2

I am trying to build a generic task system where I can post tasks that get executed on whatever thread is free. With previous attempt I often ran out of threads because they would block at some point. So I am trying boost fibers; when one fiber blocks the thread is free to work on some other fiber, sounds perfect.

The work-stealing algorithm seems to be ideal for my purpose, but I have a very hard time to use it. In the example code fibers get created and only then the threads and schedulers get created, so all the fibers actually get executed on all the threads. But I want to start fibers later and by then all the other threads are suspended indefinitely because they didn't have any work. I have not found any way to wake them up again, all my fibers get only executed on the main thread. "notify" seems to be the method to call, but I don't see any way to actually get to an instance of an algorithm.

I tried keeping pointers to all instances of the algorithm so I could call notify(), but that doesn't really help; most of the time the algorithms in the worker threads cannot steal anything from the main one because the next one is the dispatcher_context.

I could disable "suspend", but threads are busy-waiting then, not an option.

I also tried the shared_work-algorithm. Same problem, once a thread cannot find a fiber it will never wake up again. I tried the same hack manually calling notify(), same result, very unreliable.

I tried using the channels, but AFAICT, if a fiber is waiting for it, the current context just "hops" over and runs the waiting fiber, suspending the current one.

In short: I find it very hard to reliably run a fiber on another thread. When profiling most threads are just waiting on a condition_variable, even though I did create tons of fibers.

As a small testing case I am trying:

std::vector<boost::fibers::future<int>> v;

for (auto i = 0; i < 16; ++i)
    v.emplace_back(boost::fibers::async([i] {
       std::this_thread::sleep_for(std::chrono::milliseconds(1000));
       return i;
    }));

int s = 0;
for (auto &f : v)
    s += f.get();

I am intentionally using this_thread::sleep_for to simulate the CPU being busy.
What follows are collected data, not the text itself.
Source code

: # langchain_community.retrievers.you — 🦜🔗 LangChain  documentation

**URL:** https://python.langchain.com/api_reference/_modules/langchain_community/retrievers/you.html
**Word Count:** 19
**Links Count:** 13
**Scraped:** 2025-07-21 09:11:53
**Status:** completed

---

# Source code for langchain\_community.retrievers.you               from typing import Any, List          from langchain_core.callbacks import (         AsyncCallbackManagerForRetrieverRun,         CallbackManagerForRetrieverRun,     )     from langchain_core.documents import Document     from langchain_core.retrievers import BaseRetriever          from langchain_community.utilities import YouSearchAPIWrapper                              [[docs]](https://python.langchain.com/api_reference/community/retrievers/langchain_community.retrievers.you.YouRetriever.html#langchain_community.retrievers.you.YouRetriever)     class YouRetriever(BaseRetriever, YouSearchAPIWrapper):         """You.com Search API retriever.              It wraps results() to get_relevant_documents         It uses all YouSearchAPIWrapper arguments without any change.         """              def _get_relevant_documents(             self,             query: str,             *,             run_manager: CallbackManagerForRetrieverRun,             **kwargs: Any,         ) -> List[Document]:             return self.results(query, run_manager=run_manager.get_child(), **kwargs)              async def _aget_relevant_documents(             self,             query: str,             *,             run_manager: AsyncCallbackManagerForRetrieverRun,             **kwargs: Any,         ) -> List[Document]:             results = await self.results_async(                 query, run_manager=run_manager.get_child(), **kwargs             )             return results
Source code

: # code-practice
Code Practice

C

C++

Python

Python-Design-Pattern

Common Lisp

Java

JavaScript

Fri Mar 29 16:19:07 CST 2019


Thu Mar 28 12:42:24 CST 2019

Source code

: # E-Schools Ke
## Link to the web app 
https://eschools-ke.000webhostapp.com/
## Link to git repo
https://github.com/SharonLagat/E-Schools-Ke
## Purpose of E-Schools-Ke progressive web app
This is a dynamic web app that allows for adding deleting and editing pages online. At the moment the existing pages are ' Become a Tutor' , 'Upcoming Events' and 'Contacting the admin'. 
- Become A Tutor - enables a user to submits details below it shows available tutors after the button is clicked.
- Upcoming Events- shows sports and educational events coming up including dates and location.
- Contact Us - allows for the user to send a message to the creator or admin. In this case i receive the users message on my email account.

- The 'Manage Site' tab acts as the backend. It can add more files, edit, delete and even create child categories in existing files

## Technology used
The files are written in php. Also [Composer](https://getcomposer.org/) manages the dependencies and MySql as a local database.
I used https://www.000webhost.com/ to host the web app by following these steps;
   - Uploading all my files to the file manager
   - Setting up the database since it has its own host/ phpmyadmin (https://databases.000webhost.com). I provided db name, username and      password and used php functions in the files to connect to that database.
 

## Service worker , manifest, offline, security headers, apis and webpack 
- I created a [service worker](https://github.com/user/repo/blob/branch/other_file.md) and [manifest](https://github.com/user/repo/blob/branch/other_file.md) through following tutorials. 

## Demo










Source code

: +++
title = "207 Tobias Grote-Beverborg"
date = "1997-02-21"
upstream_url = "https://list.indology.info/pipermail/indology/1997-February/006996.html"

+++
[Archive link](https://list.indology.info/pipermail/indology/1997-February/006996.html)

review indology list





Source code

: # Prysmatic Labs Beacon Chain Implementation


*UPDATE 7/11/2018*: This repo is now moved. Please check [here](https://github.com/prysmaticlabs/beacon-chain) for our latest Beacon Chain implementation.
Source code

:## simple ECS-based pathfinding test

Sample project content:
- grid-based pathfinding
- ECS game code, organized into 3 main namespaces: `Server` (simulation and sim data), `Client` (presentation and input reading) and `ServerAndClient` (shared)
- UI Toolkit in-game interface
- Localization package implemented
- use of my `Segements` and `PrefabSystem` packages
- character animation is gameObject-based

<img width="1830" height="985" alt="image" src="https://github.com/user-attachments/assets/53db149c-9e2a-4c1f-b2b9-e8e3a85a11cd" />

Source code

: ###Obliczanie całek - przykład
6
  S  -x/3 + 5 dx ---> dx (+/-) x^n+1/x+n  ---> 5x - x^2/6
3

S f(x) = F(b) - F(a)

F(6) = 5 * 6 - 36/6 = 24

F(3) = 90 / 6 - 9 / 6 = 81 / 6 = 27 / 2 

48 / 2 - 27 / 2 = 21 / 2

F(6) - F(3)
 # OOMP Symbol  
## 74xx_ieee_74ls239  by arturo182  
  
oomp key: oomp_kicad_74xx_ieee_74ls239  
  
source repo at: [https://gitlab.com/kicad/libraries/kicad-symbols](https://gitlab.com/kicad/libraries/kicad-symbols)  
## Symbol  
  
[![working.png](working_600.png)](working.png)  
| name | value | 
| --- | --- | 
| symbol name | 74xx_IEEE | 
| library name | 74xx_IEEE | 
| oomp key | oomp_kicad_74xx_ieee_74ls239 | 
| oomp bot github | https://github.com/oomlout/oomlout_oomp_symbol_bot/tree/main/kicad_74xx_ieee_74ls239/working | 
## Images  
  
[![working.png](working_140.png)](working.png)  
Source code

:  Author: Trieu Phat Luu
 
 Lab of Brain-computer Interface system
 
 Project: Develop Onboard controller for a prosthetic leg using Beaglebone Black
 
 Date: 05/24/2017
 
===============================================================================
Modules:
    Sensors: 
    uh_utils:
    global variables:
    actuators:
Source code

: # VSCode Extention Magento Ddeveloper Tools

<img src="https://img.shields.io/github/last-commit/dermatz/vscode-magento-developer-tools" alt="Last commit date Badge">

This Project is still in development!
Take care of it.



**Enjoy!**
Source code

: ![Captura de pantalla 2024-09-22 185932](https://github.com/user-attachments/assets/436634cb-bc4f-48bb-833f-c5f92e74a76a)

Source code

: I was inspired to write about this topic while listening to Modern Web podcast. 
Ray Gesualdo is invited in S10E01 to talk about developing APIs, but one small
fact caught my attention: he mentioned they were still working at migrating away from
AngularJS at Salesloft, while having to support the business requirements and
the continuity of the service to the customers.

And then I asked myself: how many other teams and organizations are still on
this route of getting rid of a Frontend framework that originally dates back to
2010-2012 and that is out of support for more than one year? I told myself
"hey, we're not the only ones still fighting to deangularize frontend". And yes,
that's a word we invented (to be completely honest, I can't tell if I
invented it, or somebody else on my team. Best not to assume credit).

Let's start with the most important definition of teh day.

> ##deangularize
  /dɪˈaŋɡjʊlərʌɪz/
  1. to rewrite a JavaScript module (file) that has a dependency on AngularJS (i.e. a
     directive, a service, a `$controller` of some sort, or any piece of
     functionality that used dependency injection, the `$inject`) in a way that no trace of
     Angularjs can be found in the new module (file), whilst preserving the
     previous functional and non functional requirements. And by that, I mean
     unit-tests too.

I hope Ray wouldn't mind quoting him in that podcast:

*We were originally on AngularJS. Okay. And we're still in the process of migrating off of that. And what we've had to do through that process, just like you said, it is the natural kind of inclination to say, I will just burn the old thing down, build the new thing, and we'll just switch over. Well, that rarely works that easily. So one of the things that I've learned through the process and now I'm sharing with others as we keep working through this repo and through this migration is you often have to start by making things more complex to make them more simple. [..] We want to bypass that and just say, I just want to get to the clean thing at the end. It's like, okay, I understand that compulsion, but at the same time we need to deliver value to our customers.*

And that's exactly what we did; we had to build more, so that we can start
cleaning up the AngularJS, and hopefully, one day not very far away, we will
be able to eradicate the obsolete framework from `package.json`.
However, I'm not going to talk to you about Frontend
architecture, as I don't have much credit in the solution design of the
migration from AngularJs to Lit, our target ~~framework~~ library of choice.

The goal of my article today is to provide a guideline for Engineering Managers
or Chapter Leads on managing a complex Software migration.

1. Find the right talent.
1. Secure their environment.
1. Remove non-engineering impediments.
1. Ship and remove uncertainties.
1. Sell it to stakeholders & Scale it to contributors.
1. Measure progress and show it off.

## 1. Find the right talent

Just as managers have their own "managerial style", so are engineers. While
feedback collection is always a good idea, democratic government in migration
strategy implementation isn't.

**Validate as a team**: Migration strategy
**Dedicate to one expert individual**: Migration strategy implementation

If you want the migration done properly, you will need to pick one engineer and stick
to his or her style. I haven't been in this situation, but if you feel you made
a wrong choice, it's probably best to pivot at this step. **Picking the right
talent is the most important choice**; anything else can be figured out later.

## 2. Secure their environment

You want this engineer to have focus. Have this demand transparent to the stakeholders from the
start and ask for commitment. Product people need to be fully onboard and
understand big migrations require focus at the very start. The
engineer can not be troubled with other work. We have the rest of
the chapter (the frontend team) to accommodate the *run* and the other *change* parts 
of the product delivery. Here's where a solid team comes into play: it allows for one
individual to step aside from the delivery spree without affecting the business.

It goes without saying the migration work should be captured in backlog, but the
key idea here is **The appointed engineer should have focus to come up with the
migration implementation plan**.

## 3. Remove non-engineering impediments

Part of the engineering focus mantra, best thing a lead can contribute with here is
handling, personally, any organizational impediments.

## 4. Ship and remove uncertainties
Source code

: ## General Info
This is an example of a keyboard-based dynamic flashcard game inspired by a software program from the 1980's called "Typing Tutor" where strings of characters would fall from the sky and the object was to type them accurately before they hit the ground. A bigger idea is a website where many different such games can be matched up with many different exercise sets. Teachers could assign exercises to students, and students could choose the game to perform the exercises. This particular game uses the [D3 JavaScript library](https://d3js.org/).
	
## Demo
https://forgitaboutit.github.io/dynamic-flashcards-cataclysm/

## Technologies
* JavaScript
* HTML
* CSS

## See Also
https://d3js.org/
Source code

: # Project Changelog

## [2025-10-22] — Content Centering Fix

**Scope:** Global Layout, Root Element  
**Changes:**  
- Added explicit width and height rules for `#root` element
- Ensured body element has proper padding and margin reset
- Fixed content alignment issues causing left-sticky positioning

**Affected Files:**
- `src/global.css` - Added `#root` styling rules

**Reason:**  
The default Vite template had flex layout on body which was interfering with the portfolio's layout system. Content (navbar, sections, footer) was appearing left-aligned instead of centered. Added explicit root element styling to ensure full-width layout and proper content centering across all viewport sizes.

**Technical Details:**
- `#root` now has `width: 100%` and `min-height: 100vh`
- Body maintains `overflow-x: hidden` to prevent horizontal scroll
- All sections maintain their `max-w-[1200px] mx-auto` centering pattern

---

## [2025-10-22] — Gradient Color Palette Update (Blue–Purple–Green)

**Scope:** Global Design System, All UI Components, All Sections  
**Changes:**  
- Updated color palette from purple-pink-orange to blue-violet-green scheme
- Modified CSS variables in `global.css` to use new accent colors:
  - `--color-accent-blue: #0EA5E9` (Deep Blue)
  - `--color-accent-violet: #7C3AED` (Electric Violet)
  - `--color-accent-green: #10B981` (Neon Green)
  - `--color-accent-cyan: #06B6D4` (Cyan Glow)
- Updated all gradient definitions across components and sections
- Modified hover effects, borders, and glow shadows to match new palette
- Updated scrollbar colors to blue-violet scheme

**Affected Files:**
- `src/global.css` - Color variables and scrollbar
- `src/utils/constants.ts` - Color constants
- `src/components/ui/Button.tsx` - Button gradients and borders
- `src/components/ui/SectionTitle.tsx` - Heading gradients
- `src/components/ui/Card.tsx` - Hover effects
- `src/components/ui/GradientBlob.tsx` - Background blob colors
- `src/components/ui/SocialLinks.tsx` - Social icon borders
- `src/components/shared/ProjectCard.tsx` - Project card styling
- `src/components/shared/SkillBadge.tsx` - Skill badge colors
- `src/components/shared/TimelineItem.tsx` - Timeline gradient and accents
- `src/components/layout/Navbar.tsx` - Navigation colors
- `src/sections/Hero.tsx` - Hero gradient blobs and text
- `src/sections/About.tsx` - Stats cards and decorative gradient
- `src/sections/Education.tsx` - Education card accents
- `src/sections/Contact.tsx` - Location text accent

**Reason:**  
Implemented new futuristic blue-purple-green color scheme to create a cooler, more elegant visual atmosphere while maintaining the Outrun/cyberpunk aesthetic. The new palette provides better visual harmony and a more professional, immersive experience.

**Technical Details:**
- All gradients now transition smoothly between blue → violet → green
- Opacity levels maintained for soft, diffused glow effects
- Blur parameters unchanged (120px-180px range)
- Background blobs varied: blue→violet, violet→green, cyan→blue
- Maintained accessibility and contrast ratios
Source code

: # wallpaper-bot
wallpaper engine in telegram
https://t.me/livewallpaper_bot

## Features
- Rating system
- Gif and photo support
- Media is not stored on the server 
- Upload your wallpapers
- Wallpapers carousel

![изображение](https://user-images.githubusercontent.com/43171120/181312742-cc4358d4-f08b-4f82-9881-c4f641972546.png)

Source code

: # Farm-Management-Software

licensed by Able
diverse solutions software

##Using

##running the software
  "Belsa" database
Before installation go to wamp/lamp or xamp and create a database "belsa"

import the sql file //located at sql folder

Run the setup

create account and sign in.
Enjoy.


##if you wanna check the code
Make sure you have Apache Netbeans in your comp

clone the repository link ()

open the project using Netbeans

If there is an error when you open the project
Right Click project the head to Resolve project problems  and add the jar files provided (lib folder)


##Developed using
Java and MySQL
With 16 threads I would expect this code to run in 1s, but mostly it ends up being 16s. I was able to get this specific example to actually run in 1s just hacking around stuff; but no way felt "right" and no way did work for other scenarios, it always had to be hand-crafted to one specific scenario.

I think this example should just work as expected with a work_stealing algorithm; what am I missing? Is it just a misuse of fibers? How could I implement this reliably?

Thanks, Dix

Dix
  • 106
  • 4
  • Note that I've never used `boost::fibers`. However, if it's anything like `std::async` and `std::future`, then it seems to me you are only starting the fibers when `get` is called. Since `get` is blocking, the first iteration through the `for`-loop will take 1 sec. Then `get` is called on the next element, taking another 1 sec, etc. What if you do `f.wait_for(std::chrono::second(0))` on each element of `v` first? – AVH Dec 12 '17 at 16:03
  • I think technically it is up to the runtime if a std::future gets started on a different thread immediately or just when get() is called. I'll try and see if wait_for could solve the problem for futures; but futures here are just the shortest example I could come up with, most of the times I don't work with them. – Dix Dec 14 '17 at 11:56
  • How many OS threads were backing these fibers? – Brandon Kohn May 06 '18 at 12:05

1 Answers1

1

boost.fiber contains an example using the work_stealing algorithm (examples/work_stealing.cpp).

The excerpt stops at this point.